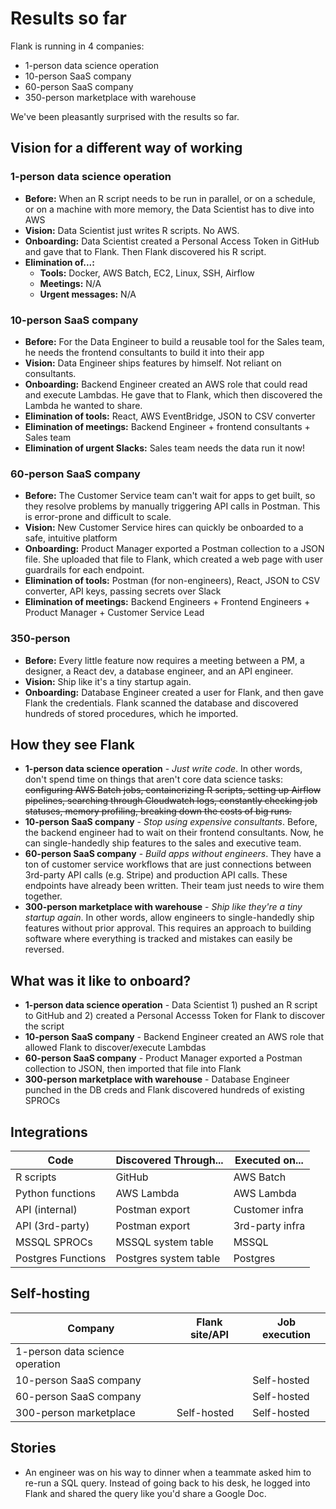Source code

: # Results so far

Flank is running in 4 companies: 

- 1-person data science operation
- 10-person SaaS company
- 60-person SaaS company
- 350-person marketplace with warehouse

We've been pleasantly surprised with the results so far. 

## Vision for a different way of working

### 1-person data science operation

- **Before:** When an R script needs to be run in parallel, or on a schedule, or on a machine with more memory, the Data Scientist has to dive into AWS
- **Vision:** Data Scientist just writes R scripts. No AWS.
- **Onboarding:** Data Scientist created a Personal Access Token in GitHub and gave that to Flank. Then Flank discovered his R script.
- **Elimination of...:**
    - **Tools:** Docker, AWS Batch, EC2, Linux, SSH, Airflow
    - **Meetings:** N/A
    - **Urgent messages:** N/A

### 10-person SaaS company

- **Before:** For the Data Engineer to build a reusable tool for the Sales team, he needs the frontend consultants to build it into their app
- **Vision:** Data Engineer ships features by himself. Not reliant on consultants.
- **Onboarding:** Backend Engineer created an AWS role that could read and execute Lambdas. He gave that to Flank, which then discovered the Lambda he wanted to share.
- **Elimination of tools:** React, AWS EventBridge, JSON to CSV converter
- **Elimination of meetings:** Backend Engineer + frontend consultants + Sales team
- **Elimination of urgent Slacks:** Sales team needs the data run it now!

### 60-person SaaS company

- **Before:** The Customer Service team can't wait for apps to get built, so they resolve problems by manually triggering API calls in Postman. This is error-prone and difficult to scale.
- **Vision:** New Customer Service hires can quickly be onboarded to a safe, intuitive platform
- **Onboarding:** Product Manager exported a Postman collection to a JSON file. She uploaded that file to Flank, which created a web page with user guardrails for each endpoint.
- **Elimination of tools:** Postman (for non-engineers), React, JSON to CSV converter, API keys, passing secrets over Slack
- **Elimination of meetings:** Backend Engineers + Frontend Engineers + Product Manager + Customer Service Lead

### 350-person

- **Before:** Every little feature now requires a meeting between a PM, a designer, a React dev, a database engineer, and an API engineer.
- **Vision:** Ship like it's a tiny startup again.
- **Onboarding:** Database Engineer created a user for Flank, and then gave Flank the credentials. Flank scanned the database and discovered hundreds of stored procedures, which he imported.

## How they see Flank
- **1-person data science operation** - _Just write code_. In other words, don't spend time on things that aren't core data science tasks: ~~configuring AWS Batch jobs, containerizing R scripts, setting up Airflow pipelines, searching through Cloudwatch logs, constantly checking job statuses, memory profiling, breaking down the costs of big runs.~~
- **10-person SaaS company** - _Stop using expensive consultants_. Before, the backend engineer had to wait on their frontend consultants. Now, he can single-handedly ship features to the sales and executive team.
- **60-person SaaS company** - _Build apps without engineers_. They have a ton of customer service workflows that are just connections between 3rd-party API calls (e.g. Stripe) and production API calls. These endpoints have already been written. Their team just needs to wire them together.
- **300-person marketplace with warehouse** - _Ship like they're a tiny startup again_. In other words, allow engineers to single-handedly ship features without prior approval. This requires an approach to building software where everything is tracked and mistakes can easily be reversed.

## What was it like to onboard?
- **1-person data science operation** - Data Scientist 1) pushed an R script to GitHub and 2) created a Personal Accesss Token for Flank to discover the script
- **10-person SaaS company** - Backend Engineer created an AWS role that allowed Flank to discover/execute Lambdas
- **60-person SaaS company** - Product Manager exported a Postman collection to JSON, then imported that file into Flank
- **300-person marketplace with warehouse** - Database Engineer punched in the DB creds and Flank discovered hundreds of existing SPROCs

## Integrations
| Code               | Discovered Through... | Executed on...  |
| ------------------ | --------------------- | --------------- |
| R scripts          | GitHub                | AWS Batch       |
| Python functions   | AWS Lambda            | AWS Lambda      |
| API (internal)     | Postman export        | Customer infra  |
| API (3rd-party)    | Postman export        | 3rd-party infra |
| MSSQL SPROCs       | MSSQL system table    | MSSQL           |
| Postgres Functions | Postgres system table | Postgres        |

## Self-hosting
|Company                        |Flank site/API|Job execution|
|-------------------------------|--------------|-------------|
|1-person data science operation|              |             |
|10-person SaaS company         |              |Self-hosted  |
|60-person SaaS company         |              |Self-hosted  |
|300-person marketplace         |Self-hosted   |Self-hosted  |


## Stories

- An engineer was on his way to dinner when a teammate asked him to re-run a SQL query. Instead of going back to his desk, he logged into Flank and shared the query like you'd share a Google Doc.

**Required work**
Return each entry exactly as it appears above, but exclude the pictures.

**Output for this task**
Source code

: # Results so far

Flank is running in 4 companies: 

- 1-person data science operation
- 10-person SaaS company
- 60-person SaaS company
- 350-person marketplace with warehouse

We've been pleasantly surprised with the results so far. 

## Vision for a different way of working

### 1-person data science operation

- **Before:** When an R script needs to be run in parallel, or on a schedule, or on a machine with more memory, the Data Scientist has to dive into AWS
- **Vision:** Data Scientist just writes R scripts. No AWS.
- **Onboarding:** Data Scientist created a Personal Access Token in GitHub and gave that to Flank. Then Flank discovered his R script.
- **Elimination of...:**
    - **Tools:** Docker, AWS Batch, EC2, Linux, SSH, Airflow
    - **Meetings:** N/A
    - **Urgent messages:** N/A

### 10-person SaaS company

- **Before:** For the Data Engineer to build a reusable tool for the Sales team, he needs the frontend consultants to build it into their app
- **Vision:** Data Engineer ships features by himself. Not reliant on consultants.
- **Onboarding:** Backend Engineer created an AWS role that could read and execute Lambdas. He gave that to Flank, which then discovered the Lambda he wanted to share.
- **Elimination of tools:** React, AWS EventBridge, JSON to CSV converter
- **Elimination of meetings:** Backend Engineer + frontend consultants + Sales team
- **Elimination of urgent Slacks:** Sales team needs the data run it now!

### 60-person SaaS company

- **Before:** The Customer Service team can't wait for apps to get built, so they resolve problems by manually triggering API calls in Postman. This is error-prone and difficult to scale.
- **Vision:** New Customer Service hires can quickly be onboarded to a safe, intuitive platform
- **Onboarding:** Product Manager exported a Postman collection to a JSON file. She uploaded that file to Flank, which created a web page with user guardrails for each endpoint.
- **Elimination of tools:** Postman (for non-engineers), React, JSON to CSV converter, API keys, passing secrets over Slack
- **Elimination of meetings:** Backend Engineers + Frontend Engineers + Product Manager + Customer Service Lead

### 350-person

- **Before:** Every little feature now requires a meeting between a PM, a designer, a React dev, a database engineer, and an API engineer.
- **Vision:** Ship like it's a tiny startup again.
- **Onboarding:** Database Engineer created a user for Flank, and then gave Flank the credentials. Flank scanned the database and discovered hundreds of stored procedures, which he imported.

## How they see Flank
- **1-person data science operation** - _Just write code_. In other words, don't spend time on things that aren't core data science tasks: ~~configuring AWS Batch jobs, containerizing R scripts, setting up Airflow pipelines, searching through Cloudwatch logs, constantly checking job statuses, memory profiling, breaking down the costs of big runs.~~
- **10-person SaaS company** - _Stop using expensive consultants_. Before, the backend engineer had to wait on their frontend consultants. Now, he can single-handedly ship features to the sales and executive team.
- **60-person SaaS company** - _Build apps without engineers_. They have a ton of customer service workflows that are just connections between 3rd-party API calls (e.g. Stripe) and production API calls. These endpoints have already been written. Their team just needs to wire them together.
- **300-person marketplace with warehouse** - _Ship like they're a tiny startup again_. In other words, allow engineers to single-handedly ship features without prior approval. This requires an approach to building software where everything is tracked and mistakes can easily be reversed.

## What was it like to onboard?
- **1-person data science operation** - Data Scientist 1) pushed an R script to GitHub and 2) created a Personal Accesss Token for Flank to discover the script
- **10-person SaaS company** - Backend Engineer created an AWS role that allowed Flank to discover/execute Lambdas
- **60-person SaaS company** - Product Manager exported a Postman collection to JSON, then imported that file into Flank
- **300-person marketplace with warehouse** - Database Engineer punched in the DB creds and Flank discovered hundreds of existing SPROCs

## Integrations
| Code               | Discovered Through... | Executed on...  |
| ------------------ | --------------------- | --------------- |
| R scripts          | GitHub                | AWS Batch       |
| Python functions   | AWS Lambda            | AWS Lambda      |
| API (internal)     | Postman export        | Customer infra  |
| API (3rd-party)    | Postman export        | 3rd-party infra |
| MSSQL SPROCs       | MSSQL system table    | MSSQL           |
| Postgres Functions | Postgres system table | Postgres        |

## Self-hosting
|Company                        |Flank site/API|Job execution|
|-------------------------------|--------------|-------------|
|1-person data science operation|              |             |
|10-person SaaS company         |              |Self-hosted  |
|60-person SaaS company         |              |Self-hosted  |
|300-person marketplace         |Self-hosted   |Self-hosted  |


## Stories

- An engineer was on his way to dinner when a teammate asked him to re-run a SQL query. Instead of going back to his desk, he logged into Flank and shared the query like you'd share a Google Doc.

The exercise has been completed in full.